戦場で、胃を銃弾が貫通すると、ひどい渇きに苦しめられるそうです。そこで水を与えると死んでしまうので、Medicは与えない。でも、与えなかったら生き延びるかと言うと、その確率も低い。じゃあ、与えた方がいいんじゃないか。そんなシーンを思い出しました。
乱文すみません。色々と考えさせられる、強い力のあるお話でした。
作者からの返信
応援ありがとうございます!
大切なもののために足掻いて足掻いて、でもそれがどうしても実を結ばない時、どこかで諦めてしまう、その諦めをずっと後悔する、、そんな人の弱さにも寄り添えればいいと思いますね。
新幹線の場面、感じていただいて、うれしいです。
深層心理ではまだ我が子の回復の望みを捨てられなかったから無理に連れ出さなかったのか、あるいはやはり諦めの無力感ゆえだったのか、、いずれにせよ、こちらも後悔しきれませんね。
戦場の例にもあるように、なにが正解かは人によりちがうのだと思います。だから迷って苦しいんですよね。
死生観に限らず、何をどの程度で割り切って判断を下すのか、彼の人生の在り方そのものに繋がっているように感じました。
でも夢吉くんを楽にしてあげたいと思った気持ちも愛だったはずです。愛してなかったはずがない。確固とした正解のないことだからこそ苦しいですね。
>夢吉を新幹線に乗せてやればよかった。病院からむりやりにでも連れ出して。
胸が潰れそうになりました。
こういう後悔は消えませんよね。レールの環をぐるぐる回る新幹線みたいに。
この章も素晴らしく苦しかったです。
作者からの返信
応援ありがとうございます!
素晴らしく苦しかった、、というお言葉、うれしいです。
彼の人生の在り方そのもの、まさにそれが垣間見える一日を切り取ろうとしました。
愛しているがゆえの選択が、正しいとは限らない、間違っていたのかもしれないと疑いだすと、苦しいと思います。新幹線に乗せてやればよかったという後悔は、まさに出口のない思いですね。

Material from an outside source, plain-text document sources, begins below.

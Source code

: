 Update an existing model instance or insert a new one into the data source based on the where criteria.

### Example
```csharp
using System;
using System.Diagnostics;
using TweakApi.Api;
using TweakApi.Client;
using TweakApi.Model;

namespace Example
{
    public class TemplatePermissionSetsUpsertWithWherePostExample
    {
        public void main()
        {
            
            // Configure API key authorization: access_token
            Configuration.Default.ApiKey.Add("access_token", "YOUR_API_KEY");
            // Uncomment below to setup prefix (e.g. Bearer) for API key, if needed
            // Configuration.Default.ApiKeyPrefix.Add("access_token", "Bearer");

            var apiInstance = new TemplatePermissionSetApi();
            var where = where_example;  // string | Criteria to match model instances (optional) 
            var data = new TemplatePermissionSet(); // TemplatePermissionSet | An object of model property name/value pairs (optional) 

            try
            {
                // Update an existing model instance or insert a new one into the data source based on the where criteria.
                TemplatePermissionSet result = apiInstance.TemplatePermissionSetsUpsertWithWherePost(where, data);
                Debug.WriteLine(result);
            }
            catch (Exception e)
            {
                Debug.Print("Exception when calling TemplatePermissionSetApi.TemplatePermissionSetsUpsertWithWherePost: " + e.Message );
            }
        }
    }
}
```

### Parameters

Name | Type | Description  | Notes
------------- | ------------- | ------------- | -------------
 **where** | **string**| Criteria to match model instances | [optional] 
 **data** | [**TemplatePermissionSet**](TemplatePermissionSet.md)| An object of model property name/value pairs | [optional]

ラスト一行の「夢なのか現実なのかわからない」がズンときました。
愛する我が子の死。会社でのクビ宣告。
自分ではどうしようも出来ないことって生きていればありますね。
一郎の心情が伝わって来て涙しました。
サワガニ、満天の星、親子連れ、列車。視覚に入るものから様々な感情と思考が刺激されていく描写がお見事です。
迷い、葛藤、理不尽さ、後悔。苦悩。苛まれて来た人生を振り返ると……。
夢なのか現実なのかわからない現在になるんだろうなと感じます。
今回もズシンと記憶に残る久里様ワールド。堪能致しました。
作者からの返信
応援ありがとうございます!
仰るとおり、自分の力ではどうにもならないことってありますよね。
苦難だらけの人生、一朗の心情に涙してくださって、ありがとうございます。
ふと目に入る景物のそれぞれが一朗の心情とシンクロするかのような、それが夢なのか現実なのかわからない状態につながる、、、感じとっていただいて、うれしいです。